Il est un enfant du Sundgau, du froid, des collines vertes. Mais il est irrémédiablement attiré par le Sud, le ciel bleu, la chaleur, la mer. Avec une nette préférence pour l’Espagne, la Catalogne, Barcelone. A 7 ans, il copie Picasso et son cubisme qu’il découvre dans les livres. En fan d’architecture, il est fasciné par les constructions folles de Gaudi. A 23 ans, il a un déclic en visitant la maison et l’atelier de Joan Miro à Majorque, un lieu où il retourne en « pèlerinage artistique » régulièrement. Les citrons ailés qui hantent son œuvre et qui « portent son message dans le monde entier » rappellent les obsessions d’un Dali pour les béquilles ou les montres molles. Ces citrons résument sa philosophie de vie : « Quand la vie t’offre un citron, fais en une limonade ! » clame-t-il. Autrement dit, même si le fruit est acide, on peut toujours l’adoucir avec de l’eau et rendre la pilule moins amère…

Et pourtant, c’est à Cologne en Allemagne qu’il a choisi de s’installer il y a 25 ans, par amour pour une femme. Un choix qu’il ne regrette pas : « C’est une ville très dynamique au niveau de l’art, des musées, avec la grande foire d’art contemporain Art Cologne.

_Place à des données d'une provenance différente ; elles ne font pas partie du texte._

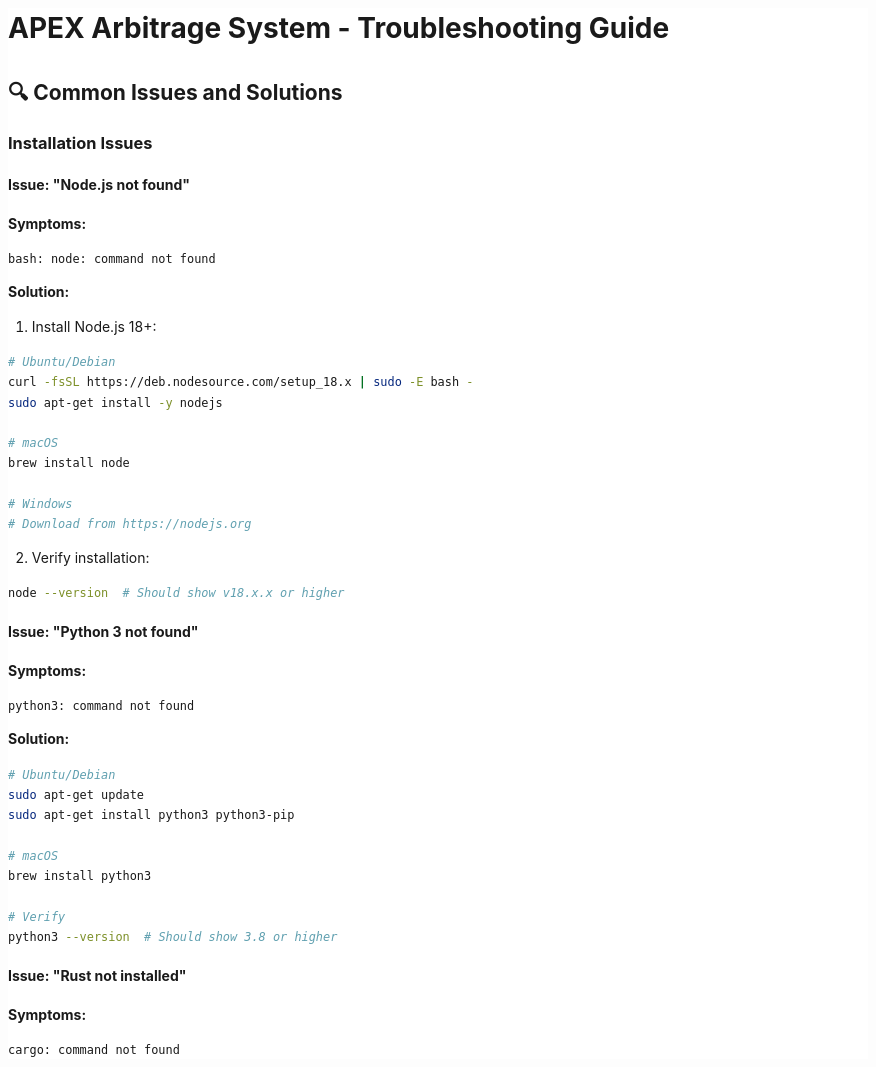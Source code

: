 # APEX Arbitrage System - Troubleshooting Guide

## 🔍 Common Issues and Solutions

### Installation Issues

#### Issue: "Node.js not found"
**Symptoms:**
```
bash: node: command not found
```

**Solution:**
1. Install Node.js 18+:
```bash
# Ubuntu/Debian
curl -fsSL https://deb.nodesource.com/setup_18.x | sudo -E bash -
sudo apt-get install -y nodejs

# macOS
brew install node

# Windows
# Download from https://nodejs.org
```

2. Verify installation:
```bash
node --version  # Should show v18.x.x or higher
```

#### Issue: "Python 3 not found"
**Symptoms:**
```
python3: command not found
```

**Solution:**
```bash
# Ubuntu/Debian
sudo apt-get update
sudo apt-get install python3 python3-pip

# macOS
brew install python3

# Verify
python3 --version  # Should show 3.8 or higher
```

#### Issue: "Rust not installed"
**Symptoms:**
```
cargo: command not found
```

Elle est aussi la ville la plus française d’Allemagne : tout est permis, les gens sont tolérants, ils font la fête. Il ne faut pas oublier que c’est la capitale mondiale du carnaval. » Mais il a voyagé partout dans le monde, photographiant mentalement tout ce qui lui passe sous les yeux, chose qu’il a appris à faire quand il était petit : « J’ai toujours été fasciné par les architectures, par les perspectives des bâtiments. Quand je voyageais avec mes parents, je les embêtais toujours pour qu’il photographie tel et tel bâtiment. Après, j’ai arrêté de les embêter parce que je les ai photographiés avec mes yeux, j’ai une grande capacité à reproduire ce que j’ai vu à ma façon, même des années après », explique le peintre.

Fan d’architecture

Et sa patte artistique est très reconnaissable : des peintures à la gouache sur papier ou carton, ultra colorées, avec un fond bleu éclatant, qui s’intéresse beaucoup aux architectures : lieux de culte, de culture, d’affaires, scène de rue…, mais aussi les gens : touaregs, danseurs, musiciens, amis, idoles… Il a aussi peint des tableaux plus politiques, comme cette multitude de paires d’yeux dans Surveillance totale du citoyen, ou deux hommes nus s’embrassant dans Palestinien et Juif-Paix. « Je suis un petit révolutionnaire au fond de moi, mais très doux, très pacifique », glisse-t-il.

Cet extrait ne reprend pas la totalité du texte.